I want to decrypt the following classical Cipher-text without knowing key:
Cq ligss’v vcjandd ujw, wuqjwgausjkq cv ulxucdd zrj mhuouahj lbh nuvl upgoqlm rx mhfmllcyw cqxiueuwaiq kbdjyg ghoahh, xlre jhjmrfuo vuws nr fuwaiqsf vwwuwnv. Sm fqvhj nkjydlm ewwrey lfwuwuvahjds vgjkamwawdlyg, ulbhnryldhbb whdtfhk mdxy fggpmhluuwaiq, hlrlyflcqy yywlblblfa ijip ghoahh tuqccqy nushvswwaiqk uqv ghvcfsf uwwrjxv li sjcysnh uiqnyukuwaiqk. Cw hlrncgwm wzy eswntiqw zrj xdlu lfnhyllls dfx fghiaxhfnlsflls, hfmxjcqy nksn rffb ahwwhgwx uwwlhchfnv uuq swfwmv kyqkcwaph vuws uqv nksn ll lheulfm xfwkshjwx gmllfa wjuqkglkmlgh.

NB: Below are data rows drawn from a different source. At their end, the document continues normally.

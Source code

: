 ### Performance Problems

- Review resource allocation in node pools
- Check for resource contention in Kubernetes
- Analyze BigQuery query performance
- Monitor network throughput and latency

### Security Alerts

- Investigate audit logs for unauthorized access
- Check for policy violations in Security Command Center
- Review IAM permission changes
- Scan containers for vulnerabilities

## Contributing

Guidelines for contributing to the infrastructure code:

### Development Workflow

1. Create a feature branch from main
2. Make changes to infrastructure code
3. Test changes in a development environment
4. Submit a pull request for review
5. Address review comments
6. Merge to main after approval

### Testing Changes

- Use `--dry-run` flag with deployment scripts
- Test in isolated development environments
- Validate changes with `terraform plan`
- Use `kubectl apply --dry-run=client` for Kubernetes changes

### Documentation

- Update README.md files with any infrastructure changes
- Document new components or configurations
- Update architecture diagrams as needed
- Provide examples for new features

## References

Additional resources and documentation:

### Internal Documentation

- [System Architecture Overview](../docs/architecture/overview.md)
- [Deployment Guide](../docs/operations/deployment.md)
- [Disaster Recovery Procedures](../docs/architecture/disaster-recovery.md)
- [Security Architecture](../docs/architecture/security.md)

Fjsslijjuszs qgn rffb kuiwaxslgk cqvcyaxxsfv’ hllnufq vxl uoki xfxhjjlfm jdiesf fggpwlfw, mhuouw wregxfcfsnlghv, shg fuwaiqsf vwwxjcwq, gdccqy cw ahgamswhvsvow cq s qrjfg lbdl lhdchk iq vcjandd nummw.
So far I have used different online-tools unsucessfully.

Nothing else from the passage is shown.